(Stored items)
········
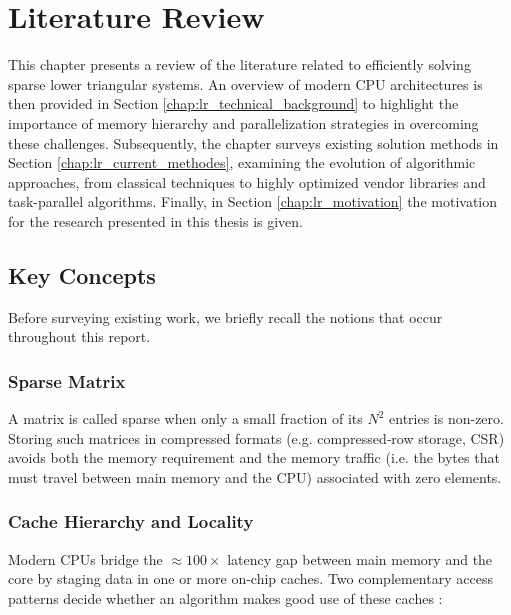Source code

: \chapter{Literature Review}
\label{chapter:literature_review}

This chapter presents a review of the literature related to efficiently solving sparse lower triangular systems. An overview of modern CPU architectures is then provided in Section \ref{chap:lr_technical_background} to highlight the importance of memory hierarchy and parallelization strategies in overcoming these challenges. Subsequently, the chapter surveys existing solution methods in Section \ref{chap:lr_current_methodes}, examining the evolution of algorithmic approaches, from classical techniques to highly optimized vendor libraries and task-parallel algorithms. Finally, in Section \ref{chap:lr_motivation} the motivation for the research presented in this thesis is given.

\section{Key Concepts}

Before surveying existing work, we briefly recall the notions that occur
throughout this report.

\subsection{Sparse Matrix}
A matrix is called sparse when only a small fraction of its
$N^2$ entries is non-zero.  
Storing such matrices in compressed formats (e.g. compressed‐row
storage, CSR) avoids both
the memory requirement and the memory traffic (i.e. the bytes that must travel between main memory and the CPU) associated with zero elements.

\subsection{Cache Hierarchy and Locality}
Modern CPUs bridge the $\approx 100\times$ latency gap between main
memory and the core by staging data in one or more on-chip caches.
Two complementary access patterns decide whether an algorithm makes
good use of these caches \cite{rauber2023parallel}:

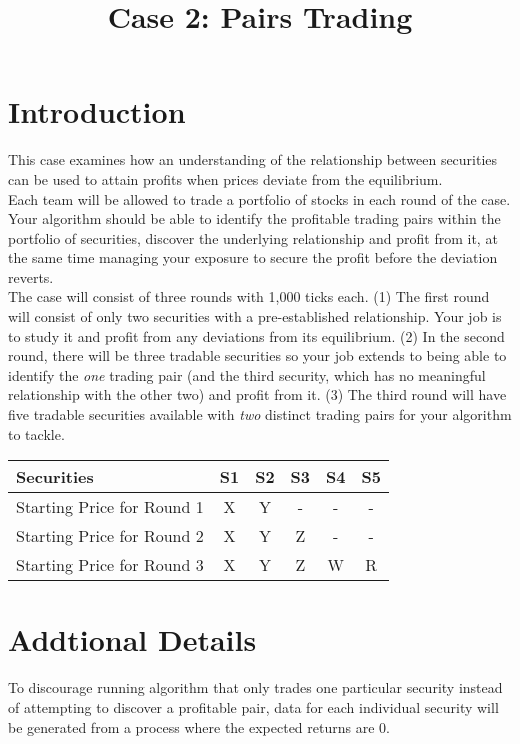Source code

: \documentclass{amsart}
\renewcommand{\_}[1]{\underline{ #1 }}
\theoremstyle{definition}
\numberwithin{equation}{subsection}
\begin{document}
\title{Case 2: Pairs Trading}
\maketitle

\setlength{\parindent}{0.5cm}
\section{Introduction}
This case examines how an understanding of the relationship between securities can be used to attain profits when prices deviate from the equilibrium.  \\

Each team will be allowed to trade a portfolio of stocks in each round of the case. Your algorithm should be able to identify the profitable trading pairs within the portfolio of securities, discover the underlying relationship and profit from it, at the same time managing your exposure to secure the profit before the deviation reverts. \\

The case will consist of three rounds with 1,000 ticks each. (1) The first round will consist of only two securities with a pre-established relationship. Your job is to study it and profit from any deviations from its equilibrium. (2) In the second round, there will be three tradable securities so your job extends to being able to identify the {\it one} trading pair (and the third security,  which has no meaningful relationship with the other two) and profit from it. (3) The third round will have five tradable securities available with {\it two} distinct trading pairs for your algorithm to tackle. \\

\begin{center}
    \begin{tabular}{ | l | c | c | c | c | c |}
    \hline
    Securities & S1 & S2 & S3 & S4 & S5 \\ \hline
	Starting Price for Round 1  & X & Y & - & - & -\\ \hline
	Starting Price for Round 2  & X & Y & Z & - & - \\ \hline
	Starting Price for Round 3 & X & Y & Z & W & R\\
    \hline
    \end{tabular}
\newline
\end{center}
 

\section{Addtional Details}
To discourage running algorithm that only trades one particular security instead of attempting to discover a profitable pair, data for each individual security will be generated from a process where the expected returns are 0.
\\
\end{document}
········
ABOUT THIS TASK:
Only a number is wanted here: how many lines above hold the string "subsection"?

THE ANSWER:
3